Et la bonne Luisa, ahurie par ce débordement soudain d'éloquence et de textes justificatifs, se contenta de répondre à son mari par une nouvelle crise de larmes.
Au commencement de l'automne, l'inquiétude fut grande chez Lacour et chez les Desnoyers: pendant quinze jours, ni le père ni la fiancée ne reçurent de René le moindre bout de lettre. Le sénateur errait d'un bureau à l'autre dans les couloirs du ministère de la Guerre, pour tâcher d'obtenir des renseignements. Lorsque enfin il put en avoir, l'inquiétude se changea en consternation. Le sous-lieutenant d'artillerie avait été grièvement blessé en Champagne; un projectile, éclatant sur sa batterie, avait tué plusieurs hommes et mutilé l'officier qui les commandait.
Le malheureux père, cessant de poser pour le grand homme et de radoter sur ses glorieux ancêtres, versa sans vergogne des larmes sincères. Quant à Chichi, blême, tremblante, affolée, elle répétait avec une douloureuse obstination qu'elle voulait partir tout de suite, tout de suite, pour aller voir son «petit soldat», et Marcel eut beaucoup de peine à lui faire comprendre que cette visite était absolument impossible, puisqu'on ne savait pas encore à quelle ambulance était le blessé.
Les actives démarches du sénateur firent que, quelques jours plus tard, René fut ramené dans un hôpital de Paris. Quel triste spectacle pour ceux qui l'aimaient! Le sous-lieutenant était dans un état lamentable; enveloppé de bandages comme une momie égyptienne, il avait des blessures à la tête, au buste, aux jambes, et l'une de ses mains avait été emportée par un éclat d'obus. Cela ne l'empêcha pas de sourire à sa mère, à son père, à Chichi, à Desnoyers, et de leur dire, d'une voix faible, qu'aucune de ces blessures ne paraissait mortelle et qu'il était content d'avoir bien servi sa patrie.
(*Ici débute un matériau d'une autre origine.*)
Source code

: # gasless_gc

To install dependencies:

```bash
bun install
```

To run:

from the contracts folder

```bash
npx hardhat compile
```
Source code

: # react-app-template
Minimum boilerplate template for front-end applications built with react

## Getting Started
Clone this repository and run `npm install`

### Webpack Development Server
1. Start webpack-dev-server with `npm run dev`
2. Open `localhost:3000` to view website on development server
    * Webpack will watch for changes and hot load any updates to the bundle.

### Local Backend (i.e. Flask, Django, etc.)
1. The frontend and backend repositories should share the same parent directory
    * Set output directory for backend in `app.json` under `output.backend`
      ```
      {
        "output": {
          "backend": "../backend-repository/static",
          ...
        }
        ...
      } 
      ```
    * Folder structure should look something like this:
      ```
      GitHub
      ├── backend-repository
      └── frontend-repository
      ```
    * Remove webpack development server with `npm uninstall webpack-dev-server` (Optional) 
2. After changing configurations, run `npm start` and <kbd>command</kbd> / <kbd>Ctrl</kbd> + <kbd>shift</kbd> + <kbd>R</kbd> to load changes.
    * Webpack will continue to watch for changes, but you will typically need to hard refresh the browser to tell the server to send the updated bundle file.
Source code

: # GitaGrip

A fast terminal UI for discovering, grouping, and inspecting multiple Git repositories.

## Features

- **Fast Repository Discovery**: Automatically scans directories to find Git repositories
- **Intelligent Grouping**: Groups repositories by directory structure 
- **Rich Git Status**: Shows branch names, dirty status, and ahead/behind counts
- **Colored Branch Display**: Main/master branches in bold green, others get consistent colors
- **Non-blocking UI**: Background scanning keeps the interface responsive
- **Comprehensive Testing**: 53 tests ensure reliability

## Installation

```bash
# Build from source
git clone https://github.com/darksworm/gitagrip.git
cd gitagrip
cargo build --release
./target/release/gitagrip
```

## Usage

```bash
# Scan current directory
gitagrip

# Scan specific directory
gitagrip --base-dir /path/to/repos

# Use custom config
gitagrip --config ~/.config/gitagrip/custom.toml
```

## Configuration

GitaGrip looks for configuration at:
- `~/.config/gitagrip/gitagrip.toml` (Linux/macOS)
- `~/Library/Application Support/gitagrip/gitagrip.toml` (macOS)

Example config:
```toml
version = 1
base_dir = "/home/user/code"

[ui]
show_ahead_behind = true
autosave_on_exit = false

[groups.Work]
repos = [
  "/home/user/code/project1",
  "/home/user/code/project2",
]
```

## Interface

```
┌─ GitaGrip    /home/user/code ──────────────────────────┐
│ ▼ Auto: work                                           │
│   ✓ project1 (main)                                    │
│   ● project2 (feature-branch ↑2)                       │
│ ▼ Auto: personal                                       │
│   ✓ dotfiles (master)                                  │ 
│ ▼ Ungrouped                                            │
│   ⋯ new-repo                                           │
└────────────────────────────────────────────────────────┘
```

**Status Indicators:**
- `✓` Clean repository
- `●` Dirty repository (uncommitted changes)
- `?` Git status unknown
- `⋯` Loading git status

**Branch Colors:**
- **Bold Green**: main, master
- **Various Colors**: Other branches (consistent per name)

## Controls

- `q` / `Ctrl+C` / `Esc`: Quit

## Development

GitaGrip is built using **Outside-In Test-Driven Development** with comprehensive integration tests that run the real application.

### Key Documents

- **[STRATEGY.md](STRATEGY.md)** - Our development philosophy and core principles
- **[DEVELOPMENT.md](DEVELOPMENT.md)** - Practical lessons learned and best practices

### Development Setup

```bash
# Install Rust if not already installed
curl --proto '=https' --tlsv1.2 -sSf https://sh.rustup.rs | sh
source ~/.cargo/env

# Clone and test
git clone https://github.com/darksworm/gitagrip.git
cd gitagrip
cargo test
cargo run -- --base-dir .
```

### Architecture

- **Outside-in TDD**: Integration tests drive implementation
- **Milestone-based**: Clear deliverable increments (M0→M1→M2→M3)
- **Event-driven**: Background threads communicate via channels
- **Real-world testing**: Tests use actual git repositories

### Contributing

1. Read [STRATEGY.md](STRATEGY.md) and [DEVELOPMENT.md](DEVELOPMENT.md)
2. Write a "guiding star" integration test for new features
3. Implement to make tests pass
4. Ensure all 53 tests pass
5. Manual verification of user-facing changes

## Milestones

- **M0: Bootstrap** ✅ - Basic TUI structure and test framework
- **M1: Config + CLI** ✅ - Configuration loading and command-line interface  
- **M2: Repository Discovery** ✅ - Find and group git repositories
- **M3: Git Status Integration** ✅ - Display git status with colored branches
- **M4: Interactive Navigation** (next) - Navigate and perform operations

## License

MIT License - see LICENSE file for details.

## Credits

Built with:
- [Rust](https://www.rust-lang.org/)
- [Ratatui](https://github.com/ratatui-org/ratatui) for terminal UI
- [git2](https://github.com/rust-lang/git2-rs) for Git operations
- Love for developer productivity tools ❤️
Au bout de six semaines, René entra en convalescence. Mais, lorsque Marcel et Chichi le virent pour la première fois debout et débarrassé de ses bandages, ils éprouvèrent moins de joie que de compassion. Marcel avait peine à reconnaître en lui le garçon d'une beauté délicate et même un peu féminine auquel il avait promis sa fille; ce qu'il voyait, c'était un visage sillonné d'une demi-douzaine de cicatrices violacées, une manche où l'avant-bras manquait, une jambe encore raide qui tardait à recouvrer sa flexibilité et qui ne permettait au convalescent de marcher qu'avec l'aide d'une béquille. Mais Chichi, après un sursaut de surprise qu'elle n'avait point réussi à réprimer, eut assez de force sur elle-même pour ne montrer que de l'allégresse. Avec la générosité de sa nature primesautière, elle avait pris soudain le bon parti, c'est-à-dire le parti de l'amour fidèle et du noble dévouement. Si son «petit soldat» avait été maltraité par la guerre, c'était une raison de plus pour qu'elle l'entourât d'une tendresse consolatrice et protectrice.